The code is fully modular and heavily commented for maintainability and expantion.

## 2.1 - Read the morpheus outputfile

This is part 1; it reads the morpheus outputfile and splits the raw output into entries (one per word). 

In [1]:
import beta_code
import json
from pathlib import Path

def read_morpheus_file(file_path):
    """
    Read a Morpheus output text file and split it into entries (one per analysed word).

    Parameters
    ----------
    file_path : str or Path
        Path to the Morpheus output file.

    Returns
    -------
    list[list[str]]
        A list; each element is a list of lines (strings) belonging to one word entry.
    """
    entries = []
    current_entry = []
    with open(file_path, "r", encoding="utf-8") as fh:
        for line in fh:
            if line.strip().startswith("-----"):   # separator line
                if current_entry:
                    entries.append(current_entry)
                current_entry = []
            else:
                current_entry.append(line.rstrip("\n"))
    if current_entry:
        entries.append(current_entry)
    return entries



## 2.2 - Parse each entry and gather morphological elements <a class="anchor" id="bullet2x2"></a>

This is part 2 and it is the meat to the bone; the engine. Here we parse each entry and gather every morphological element (lemma, stem, ending, tense, voice, mood, person, case, gender, number, degree, dialect, variant, inflection class, etc.).

In [2]:
def parse_entry(entry_lines):
    """
    Parse one word entry from Morpheus output and return (word, parses).

    Parameters:
        entry_lines : list[str]
            Lines belonging to a single entry.

    Returns:
        tuple[str, list[dict]]
            word_beta : The queried word in Beta Code.
            parses    : List of dicts, each containing morphological data.
    """
    if not entry_lines or not entry_lines[0].startswith("Word:"):
        return None

    word_beta = entry_lines[0].split(":", 1)[1].strip()
    for ln in entry_lines[1:]:
        if ln.strip().startswith("Error:"):
            return word_beta, []

    parses = []
    current = None

    for ln in entry_lines[1:]:
        if not ln.strip():
            continue

        # ---------------------------------------------------------------
        # :raw  – obtain the raw form
        # ---------------------------------------------------------------
        if ln.startswith(":raw"):
            if current is not None:
                parses.append(current)
            current = {}
            continue

        if current is None:
            continue

        # ---------------------------------------------------------------
        # :lem  – keep full lemma, split off numeric homonym, add Unicode
        # ---------------------------------------------------------------
        if ln.startswith(":lem"):
            lemma_field = ln.split(" ", 1)[1].strip()        # e.g.  le/gw1
            current["lemma_beta"] = lemma_field              # full form with suffix

            # Separate base-lemma and numeric homonym tag (if any)
            m = re.match(r"^(.*?)(\d+)$", lemma_field)
            if m:
                current["lemma_base"] = m.group(1)           # le/gw
                current["homonym"]    = int(m.group(2))      # 1
            else:
                current["lemma_base"] = lemma_field          # no numeric suffix

            # Unicode copies
            current["lemma_unicode"]       = beta_code.beta_code_to_greek(lemma_field)
            current["lemma_base_unicode"]  = beta_code.beta_code_to_greek(current["lemma_base"])

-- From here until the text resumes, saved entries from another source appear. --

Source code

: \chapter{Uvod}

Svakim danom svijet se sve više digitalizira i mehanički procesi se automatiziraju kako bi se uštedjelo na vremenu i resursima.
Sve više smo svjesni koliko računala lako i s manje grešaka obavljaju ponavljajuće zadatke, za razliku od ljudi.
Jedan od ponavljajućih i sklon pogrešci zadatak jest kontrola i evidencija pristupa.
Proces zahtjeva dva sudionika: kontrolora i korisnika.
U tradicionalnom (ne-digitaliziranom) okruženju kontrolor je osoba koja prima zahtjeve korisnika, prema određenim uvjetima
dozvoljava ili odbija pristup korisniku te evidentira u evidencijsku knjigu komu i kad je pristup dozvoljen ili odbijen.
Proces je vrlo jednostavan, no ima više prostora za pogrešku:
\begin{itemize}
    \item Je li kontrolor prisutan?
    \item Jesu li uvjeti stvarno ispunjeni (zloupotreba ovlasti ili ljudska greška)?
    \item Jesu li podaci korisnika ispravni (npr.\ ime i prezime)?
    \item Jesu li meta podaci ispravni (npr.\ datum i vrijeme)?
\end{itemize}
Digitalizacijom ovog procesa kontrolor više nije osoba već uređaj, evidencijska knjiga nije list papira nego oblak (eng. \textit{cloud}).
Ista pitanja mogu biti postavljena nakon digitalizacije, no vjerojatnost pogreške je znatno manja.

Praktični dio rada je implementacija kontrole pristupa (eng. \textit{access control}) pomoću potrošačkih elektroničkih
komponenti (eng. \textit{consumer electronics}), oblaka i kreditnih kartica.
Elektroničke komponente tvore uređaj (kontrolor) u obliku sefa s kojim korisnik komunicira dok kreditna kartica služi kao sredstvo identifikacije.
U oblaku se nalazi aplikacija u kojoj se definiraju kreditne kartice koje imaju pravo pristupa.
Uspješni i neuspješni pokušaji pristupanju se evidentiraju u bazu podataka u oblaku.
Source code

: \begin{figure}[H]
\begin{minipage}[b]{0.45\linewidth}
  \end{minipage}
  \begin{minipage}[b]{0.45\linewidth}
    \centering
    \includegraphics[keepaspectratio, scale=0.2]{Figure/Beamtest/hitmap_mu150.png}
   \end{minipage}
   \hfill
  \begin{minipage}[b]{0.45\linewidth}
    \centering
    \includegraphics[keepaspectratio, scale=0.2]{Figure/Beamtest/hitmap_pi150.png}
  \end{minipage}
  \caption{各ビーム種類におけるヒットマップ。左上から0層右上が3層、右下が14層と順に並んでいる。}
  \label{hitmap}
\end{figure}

        elif ln.startswith(":prvb"):
            pv = ln.partition(" ")[2].strip()
            if pv:
                current["prefix"] = pv

        elif ln.startswith(":aug1"):
            aug = ln.partition(" ")[2].strip()
            if aug:
                current["augment"] = aug

        elif ln.startswith(":stem"):
            content = ln.partition(" ")[2].strip()
            if content:
                parts = content.split()
                current["stem"] = parts[0]
                if len(parts) > 1:
                    cls = parts[-1]
                    if "_" in cls or "," in cls:
                        codes = [c.strip() for c in cls.split(",") if c.strip()]
                        current["inflection_class"] = codes if len(codes) > 1 else codes[0]

        elif ln.startswith(":suff"):
            suff = ln.partition(" ")[2].strip()
            if suff:
                current["suffix"] = suff

        elif ln.startswith(":end"):
            content = ln.partition(" ")[2].strip()
            if not content:
                continue

            toks = content.split()
            current["ending"] = toks[0]
            morph_toks = toks[1:]

            # Split off trailing pattern codes (contain _ or ,)
            pattern = []
            for i, tok in enumerate(morph_toks):
                if "_" in tok or "," in tok:
                    pattern = morph_toks[i:]
                    morph_toks = morph_toks[:i]
                    break
            if pattern:
                codes = [c for tok in pattern for c in tok.split(",") if c]
                if codes:
                    if "inflection_class" in current:
                        exist = current["inflection_class"]
                        if not isinstance(exist, list):
                            exist = [exist]
                        for c in codes:
                            if c not in exist:
                                exist.append(c)
                        current["inflection_class"] = exist if len(exist) > 1 else exist[0]
                    else:
                        current["inflection_class"] = codes if len(codes) > 1 else codes[0]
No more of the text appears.